By now most readers have probably heard that Jim McCormick, the maker of the fake bomb detectors, was convicted on three counts of fraud and was sentenced to a maximum of 10 years in jail. My reaction to this, echoed by many other skeptics, was – only 10 years? To recap – McCormick repurposed fake […]
By now most readers have probably heard that Jim McCormick, the maker of the fake bomb detectors, was convicted on three counts of fraud and was sentenced to a maximum of 10 years in jail. My reaction to this, echoed by many other skeptics, was – only 10 years?
To recap – McCormick repurposed fake golf ball detectors, which were basically fancy dowsing rods, as bomb detectors. He sold the $20 novelty items for thousands of dollars. He then made his own version of the devices, still worthless dowsing rods, but made to look fancy. He sold them for tens of thousands of dollars each as bomb detectors. They were used at Iraq checkpoints, among others. At checkpoints where his fake devices were used, undetected bombs exploded, killing and injuring hundreds to thousands of people.
This has raised several questions. The first is the appropriateness of the sentence – just 10 years. Apparently that is all the law allowed for. The judge in his decision, in fact, felt the need to justify giving him the maximum sentence. He is quoted as saying:
Judge Richard Hone at the Old Bailey court said he was taking the rare step of passing the maximum possible sentence because of McCormick’s “cavalier disregard for the potentially fatal consequences of his fraudulent activity.”
My question is – why didn’t the “cavalier disregard” for killing people with his fraudulent scheme warrant more than just 10 years? This seems to be a hole in the law. (I’m sure this varies widely from country to country.) There should be a separate charge when fraud predictably leads to horrific outcomes, such as death. I know that if someone dies in the course of committing a crime, even though the death was not intended, it’s still felony murder. Why doesn’t this also apply to fraud?
If you read the comments to the above article and others like it you will also see vigorous discussion about who, exactly, is to blame. After discussing this issue on the SGU we also received similar feedback. There are those who believe that the governments who purchased and used the devices are to blame.
My conclusion is that everyone involved in the chain carries some amount of blame. McCormick I grant the largest share – the whole thing was his evil plan. But right behind him are those government officials who apparently accepted bribes in exchange for purchases the fraudulent bomb detectors. They are additionally guilty of betraying their public trust.

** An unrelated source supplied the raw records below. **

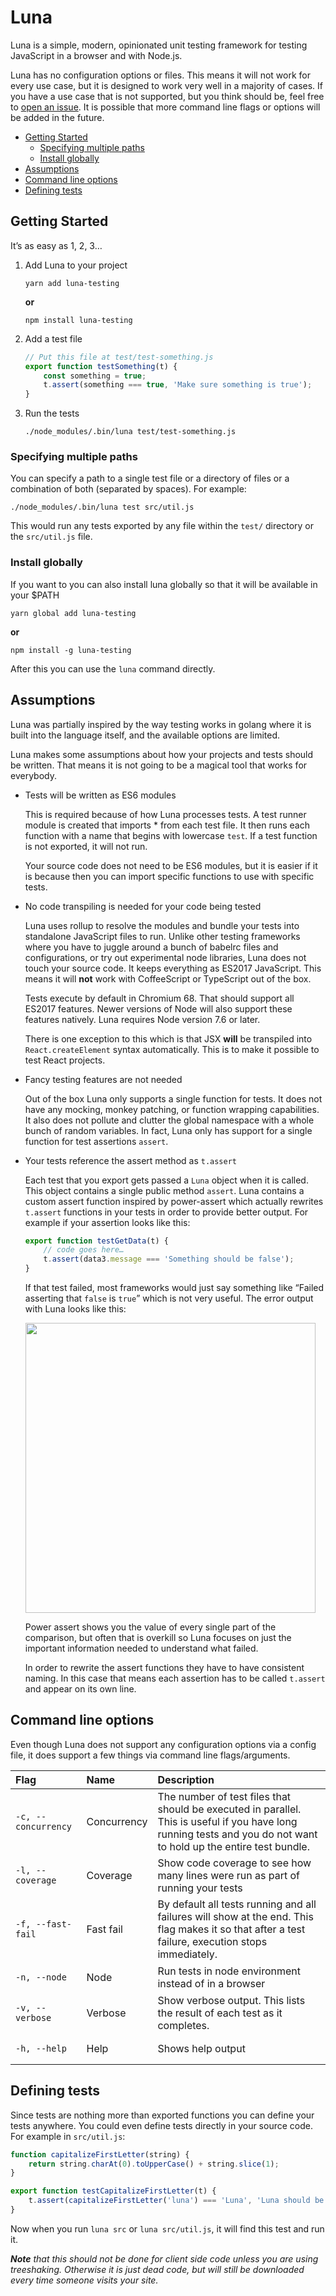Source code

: # Luna

Luna is a simple, modern, opinionated unit testing framework for testing JavaScript in a browser and with Node.js.

Luna has no configuration options or files. This means it will not work for every use case, but it is designed to work very well in a majority of cases. If you have a use case that is not supported, but you think should be, feel free to [open an issue](https://github.com/ccampbell/luna/issues). It is possible that more command line flags or options will be added in the future.

<!-- MarkdownTOC autolink="true" -->

- [Getting Started](#getting-started)
    - [Specifying multiple paths](#specifying-multiple-paths)
    - [Install globally](#install-globally)
- [Assumptions](#assumptions)
- [Command line options](#command-line-options)
- [Defining tests](#defining-tests)

<!-- /MarkdownTOC -->

## Getting Started

It’s as easy as 1, 2, 3…

1. Add Luna to your project

    ```
    yarn add luna-testing
    ```

    **or**

    ```
    npm install luna-testing
    ```

1. Add a test file

    ```javascript
    // Put this file at test/test-something.js
    export function testSomething(t) {
        const something = true;
        t.assert(something === true, 'Make sure something is true');
    }
    ```

1. Run the tests

    ```shell
    ./node_modules/.bin/luna test/test-something.js
    ```

### Specifying multiple paths

You can specify a path to a single test file or a directory of files or a combination of both (separated by spaces). For example:

```shell
./node_modules/.bin/luna test src/util.js
```

This would run any tests exported by any file within the `test/` directory or the `src/util.js` file.

### Install globally

If you want to you can also install luna globally so that it will be available in your $PATH

```
yarn global add luna-testing
```

**or**

```
npm install -g luna-testing
```

After this you can use the `luna` command directly.

## Assumptions

Luna was partially inspired by the way testing works in golang where it is built into the language itself, and the available options are limited.

Luna makes some assumptions about how your projects and tests should be written. That means it is not going to be a magical tool that works for everybody.

- Tests will be written as ES6 modules

    This is required because of how Luna processes tests. A test runner module is created that imports * from each test file. It then runs each function with a name that begins with lowercase `test`. If a test function is not exported, it will not run.

    Your source code does not need to be ES6 modules, but it is easier if it is because then you can import specific functions to use with specific tests.

- No code transpiling is needed for your code being tested

    Luna uses rollup to resolve the modules and bundle your tests into standalone JavaScript files to run. Unlike other testing frameworks where you have to juggle around a bunch of babelrc files and configurations, or try out experimental node libraries, Luna does not touch your source code. It keeps everything as ES2017 JavaScript. This means it will **not** work with CoffeeScript or TypeScript out of the box.

    Tests execute by default in Chromium 68. That should support all ES2017 features. Newer versions of Node will also support these features natively. Luna requires Node version 7.6 or later.

    There is one exception to this which is that JSX **will** be transpiled into `React.createElement` syntax automatically. This is to make it possible to test React projects.

- Fancy testing features are not needed

    Out of the box Luna only supports a single function for tests. It does not have any mocking, monkey patching, or function wrapping capabilities. It also does not pollute and clutter the global namespace with a whole bunch of random variables. In fact, Luna only has support for a single function for test assertions `assert`.

- Your tests reference the assert method as `t.assert`

    Each test that you export gets passed a `Luna` object when it is called. This object contains a single public method `assert`. Luna contains a custom assert function inspired by power-assert which actually rewrites `t.assert` functions in your tests in order to provide better output. For example if your assertion looks like this:

    ```javascript
    export function testGetData(t) {
        // code goes here…
        t.assert(data3.message === 'Something should be false');
    }
    ```

    If that test failed, most frameworks would just say something like “Failed asserting that `false` is `true`” which is not very useful. The error output with Luna looks like this:

    <img src="https://gateway-testnet.shiftnrg.org/ipfs/QmcwmwLtPw9Vim3Bs6VEBLwA5rXtYRgp4o9YBV7MKaYaMm" width="464">

    Power assert shows you the value of every single part of the comparison, but often that is overkill so Luna focuses on just the important information needed to understand what failed.

    In order to rewrite the assert functions they have to have consistent naming. In this case that means each assertion has to be called `t.assert` and appear on its own line.

## Command line options

Even though Luna does not support any configuration options via a config file, it does support a few things via command line flags/arguments.

| Flag | Name | Description |
|  :--- | :--- | :--- |
| <pre>`-c, --concurrency`</pre> | Concurrency | The number of test files that should be executed in parallel. This is useful if you have long running tests and you do not want to hold up the entire test bundle. |
| <pre>`-l, --coverage`</pre> | Coverage | Show code coverage to see how many lines were run as part of running your tests |
| <pre>`-f, --fast-fail`</pre> | Fast fail | By default all tests running and all failures will show at the end. This flag makes it so that after a test failure, execution stops immediately. |
| <pre>`-n, --node`</pre> | Node | Run tests in node environment instead of in a browser |
| <pre>`-v, --verbose`</pre> | Verbose | Show verbose output. This lists the result of each test as it completes. |
| <pre>`-h, --help`</pre> | Help | Shows help output |

## Defining tests

Since tests are nothing more than exported functions you can define your tests anywhere. You could even define tests directly in your source code. For example in `src/util.js`:

```javascript
function capitalizeFirstLetter(string) {
    return string.charAt(0).toUpperCase() + string.slice(1);
}

export function testCapitalizeFirstLetter(t) {
    t.assert(capitalizeFirstLetter('luna') === 'Luna', 'Luna should be capitalized');
}
```

Now when you run `luna src` or `luna src/util.js`, it will find this test and run it.

**_Note_** *that this should not be done for client side code unless you are using treeshaking. Otherwise it is just dead code, but will still be downloaded every time someone visits your site.*
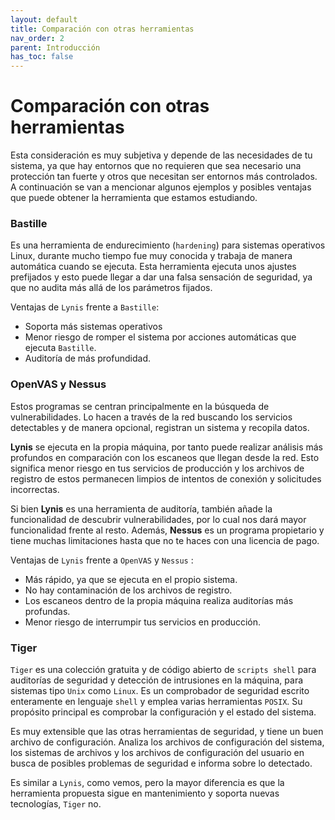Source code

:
 ```yaml
---
layout: default
title: Comparación con otras herramientas
nav_order: 2
parent: Introducción
has_toc: false
---
```


# Comparación con otras herramientas

Esta consideración es muy subjetiva y depende de las necesidades de tu sistema, ya que hay entornos que no requieren que sea necesario una protección tan fuerte y otros que necesitan ser entornos más controlados. A continuación se van a mencionar algunos ejemplos y posibles ventajas que puede obtener la herramienta que estamos estudiando.


### Bastille

Es una herramienta de endurecimiento (`hardening`) para sistemas operativos Linux, durante mucho tiempo fue muy conocida y trabaja de manera automática cuando se ejecuta. Esta herramienta ejecuta unos ajustes prefijados y esto puede llegar a dar una falsa sensación de seguridad, ya que no audita más allá de los parámetros fijados.

Ventajas de `Lynis` frente a `Bastille`:

* Soporta más sistemas operativos
* Menor riesgo de romper el sistema por acciones automáticas que ejecuta `Bastille`.
* Auditoría de más profundidad.


### OpenVAS y Nessus

Estos programas se centran principalmente en la búsqueda de vulnerabilidades. Lo hacen a través de la red buscando los servicios detectables y de manera opcional, registran un sistema y recopila datos.

**Lynis** se ejecuta en la propia máquina, por tanto puede realizar análisis más profundos en comparación con los escaneos que llegan desde la red. Esto significa menor riesgo en tus servicios de producción y los archivos de registro de estos permanecen limpios de intentos de conexión y solicitudes incorrectas.

Si bien **Lynis** es una herramienta de auditoría, también añade la funcionalidad de descubrir vulnerabilidades, por lo cual nos dará mayor funcionalidad frente al resto. Además, **Nessus** es un programa propietario y tiene muchas limitaciones hasta que no te haces con una licencia de pago.

Ventajas de `Lynis` frente a `OpenVAS` y `Nessus` :

* Más rápido, ya que se ejecuta en el propio sistema.
* No hay contaminación de los archivos de registro.
* Los escaneos dentro de la propia máquina realiza auditorías más profundas.
* Menor riesgo de interrumpir tus servicios en producción.



### Tiger

`Tiger` es una colección gratuita y de código abierto de `scripts shell` para auditorías de seguridad y detección de intrusiones en la máquina, para sistemas tipo `Unix` como `Linux`. Es un comprobador de seguridad escrito enteramente en lenguaje `shell` y emplea varias herramientas `POSIX`. Su propósito principal es comprobar la configuración y el estado del sistema.

Es muy extensible que las otras herramientas de seguridad, y tiene un buen archivo de configuración. Analiza los archivos de configuración del sistema, los sistemas de archivos y los archivos de configuración del usuario en busca de posibles problemas de seguridad e informa sobre lo detectado.

Es similar a `Lynis`, como vemos, pero la mayor diferencia es que la herramienta propuesta sigue en mantenimiento y soporta nuevas tecnologías, `Tiger` no.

Even those officials who were not bribed still made horrifically irresponsible decisions. There did not appear to be proper due diligence – how about testing the devices, or consulting an expert before making the purchase and using the devices? These devices are obvious frauds that cannot possibly work. Believing that they do work, in my opinion, requires profound scientific illiteracy.
The final step in the chain were the soldiers and others who used the devices. They are the least to blame, as it is not necessarily their job to authenticate equipment that is given them. I have to wonder, however, how many of them suspected the bomb detectors were bogus, and how much of a stink did they make about it to their superiors.
This gets close to blaming the victim – we can’t necessarily expect every soldier to recognize a dowsing rod when they see one, and to have seen through the scam. They were likely convinced that it worked because of the ideomotor effect.
It seems statistically likely, however, that some of the people handed the device to use had serious reservations, or flat out knew they were bogus, but failed to act due to complacency or a “not my problem” attitude.
In order for these devices to have been used as bomb detector there had to be massive failure along the entire chain, and everyone involved deserves some measure of blame.